Required action: Here, the job is to give back every entry below unchanged, omitting pictures.

START Records

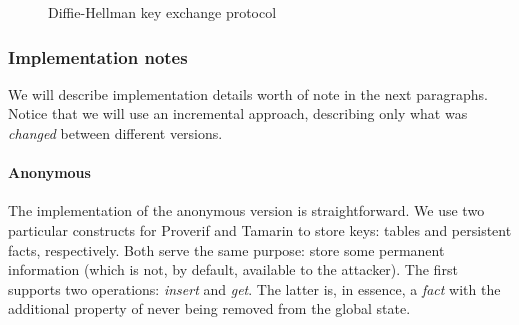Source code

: \begin{figure}[t]
    \setmscoptions
    \begin{msc}{}



        \nextlevel[5]
        \nextlevel


        \nextlevel[6]
        \nextlevel

        \nextlevel

    \end{msc}
    \centering
    \caption{Diffie-Hellman key exchange protocol}
    \label{fig:dh-key-exchange}
\end{figure}

\subsubsection{Implementation notes}

We will describe implementation details worth of note in the next paragraphs. Notice that we will use an incremental approach, describing only what was \textit{changed} between different versions.

\paragraph{Anonymous} The implementation of the anonymous version is straightforward. We use two particular constructs for Proverif and Tamarin to store keys: tables and persistent facts, respectively. Both serve the same purpose: store some permanent information (which is not, by default, available to the attacker). The first supports two operations: \textit{insert} and \textit{get}. The latter is, in essence, a \textit{fact} with the additional property of never being removed from the global state.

END Records

Result for this exercise:
Source code

: \begin{figure}[t]
    \setmscoptions
    \begin{msc}{}



        \nextlevel[5]
        \nextlevel


        \nextlevel[6]
        \nextlevel

        \nextlevel

    \end{msc}
    \centering
    \caption{Diffie-Hellman key exchange protocol}
    \label{fig:dh-key-exchange}
\end{figure}

\subsubsection{Implementation notes}

We will describe implementation details worth of note in the next paragraphs. Notice that we will use an incremental approach, describing only what was \textit{changed} between different versions.

\paragraph{Anonymous} The implementation of the anonymous version is straightforward. We use two particular constructs for Proverif and Tamarin to store keys: tables and persistent facts, respectively. Both serve the same purpose: store some permanent information (which is not, by default, available to the attacker). The first supports two operations: \textit{insert} and \textit{get}. The latter is, in essence, a \textit{fact} with the additional property of never being removed from the global state.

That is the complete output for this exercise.